These days when it comes to website designers, or even those who specialize in healthcare, there are so many firms to choose from. As a physician, department head or healthcare administrator, how do you know what to look for or, better still, what to ask.
In our ongoing effort towards transparency, we put together some useful tips.
- The answer is not always found in the bottom line. I know it’s hard to say but look beyond cost. Be sure that you’re comparing apples to apples and ask questions. What one firm considers as part of development, others will not. The devil is in the details and these projects are wrought with many of them! Be sure to inquire if there is:
- content provided as part of the project
- the ability to make site updates yourself
- ongoing maintenance charges and what the charges are for
- training and support included or available
- supporting documentation provided such as a site map to detail site architecture, content checklist, and go live materials
- source files provided once the site is live
- Be sure to look under the hood. All sites today should be using CSS to control layout and stylization (also known as tableless layout), and tested to work in many of the latest browsers including Internet Explorer (IE) v6.0, v7.0, v8.0, Firefox, Opera and Safari. Supporting IE 6.0 is important within the healthcare industry as many hospital based applications require older versions of IE. If you on a hospital network, chances are you’re apt to be using IE 6.
- Content is king. At Practis, you’ll hear us make this claim over and over. Designing and developing a website is the easy part. Writing content is the challenge. Ask for specifics – what content will be provided by the company and what will you be expected to provide. Someone who has worked in the industry is going to better know and understand what content and functional requirements you’ll need. They may also have licensed materials to make your life easier and project come to closure sooner.

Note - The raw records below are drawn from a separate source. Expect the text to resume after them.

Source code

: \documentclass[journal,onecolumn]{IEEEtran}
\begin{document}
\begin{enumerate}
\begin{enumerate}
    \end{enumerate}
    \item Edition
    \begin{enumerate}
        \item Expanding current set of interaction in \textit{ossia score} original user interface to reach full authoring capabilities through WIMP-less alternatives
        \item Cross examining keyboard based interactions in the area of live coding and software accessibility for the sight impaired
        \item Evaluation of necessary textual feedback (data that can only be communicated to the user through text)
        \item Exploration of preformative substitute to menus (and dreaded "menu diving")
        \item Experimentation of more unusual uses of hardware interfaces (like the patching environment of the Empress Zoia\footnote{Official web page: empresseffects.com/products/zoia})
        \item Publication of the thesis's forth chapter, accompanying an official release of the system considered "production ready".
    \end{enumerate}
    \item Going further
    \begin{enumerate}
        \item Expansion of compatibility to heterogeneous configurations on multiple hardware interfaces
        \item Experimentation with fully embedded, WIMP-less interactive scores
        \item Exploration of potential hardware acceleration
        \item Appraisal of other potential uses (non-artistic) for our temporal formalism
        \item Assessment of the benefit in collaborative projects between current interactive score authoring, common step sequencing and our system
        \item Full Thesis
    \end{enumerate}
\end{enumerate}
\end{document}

- Who is running the show. Project management is an overlooked, but extremely important, aspect of a successful project. For your website, are there dedicated resources, i.e., a project manager, allocated to oversee your project, provide guidance, check on questionable details and ensure timely completion of tasks. If there isn’t a project manager, chances are you, the client, will take on more of this role.

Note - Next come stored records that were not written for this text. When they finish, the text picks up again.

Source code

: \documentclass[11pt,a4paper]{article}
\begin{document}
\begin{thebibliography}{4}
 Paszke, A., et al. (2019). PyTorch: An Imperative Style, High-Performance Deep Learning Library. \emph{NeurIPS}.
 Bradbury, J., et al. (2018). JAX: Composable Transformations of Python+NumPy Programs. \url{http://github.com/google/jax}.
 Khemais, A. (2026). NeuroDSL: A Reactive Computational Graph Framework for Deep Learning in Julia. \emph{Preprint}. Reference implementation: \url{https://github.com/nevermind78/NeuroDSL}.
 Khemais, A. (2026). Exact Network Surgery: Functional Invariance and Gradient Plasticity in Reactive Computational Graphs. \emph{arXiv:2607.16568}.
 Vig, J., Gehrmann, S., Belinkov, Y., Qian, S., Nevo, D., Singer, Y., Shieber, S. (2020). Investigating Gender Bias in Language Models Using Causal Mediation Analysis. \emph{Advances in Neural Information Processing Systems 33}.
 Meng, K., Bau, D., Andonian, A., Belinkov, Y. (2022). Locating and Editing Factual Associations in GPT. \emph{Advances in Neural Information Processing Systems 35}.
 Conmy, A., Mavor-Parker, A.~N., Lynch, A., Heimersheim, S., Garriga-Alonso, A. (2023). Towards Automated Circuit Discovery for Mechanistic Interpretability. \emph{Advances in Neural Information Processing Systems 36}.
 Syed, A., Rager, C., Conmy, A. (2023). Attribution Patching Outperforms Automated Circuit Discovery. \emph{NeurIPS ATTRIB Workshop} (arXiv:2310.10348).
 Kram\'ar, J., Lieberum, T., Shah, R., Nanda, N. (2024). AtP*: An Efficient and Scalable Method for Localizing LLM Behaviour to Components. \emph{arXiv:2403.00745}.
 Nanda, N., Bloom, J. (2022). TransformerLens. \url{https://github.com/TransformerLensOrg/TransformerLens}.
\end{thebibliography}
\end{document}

- It’s not a one person, one skill set type of job. Developing a solid website that stands the test of time requires a diverse skill set. It’s difficult to find someone who is the best at architecture, graphic and interactive design, coding, application development, search engine optimization and project management- all at the same time. Be sure to know the limitations of those you select to work with.
- Do they have a track record. Over and above knowing how long someone has been in business, do a little digging and get more facts. Has this firm produced award-winning sites, what do their customers say about them, do they offer resources for collecting feedback from their clients as well as ongoing support? Chances are you’ll be with this firm for a long time. Make sure you do your due diligence.
- Proud to be American made. If you find comfort in knowing that you can pick up a phone and speak to someone state-side whether it be about your project under development or, in the future, site enhancements, then you should avoid companies who only offer web or email only based support. Be sure to ask who is working on your site as it’s a plus if you can pick up the phone and contact them directly.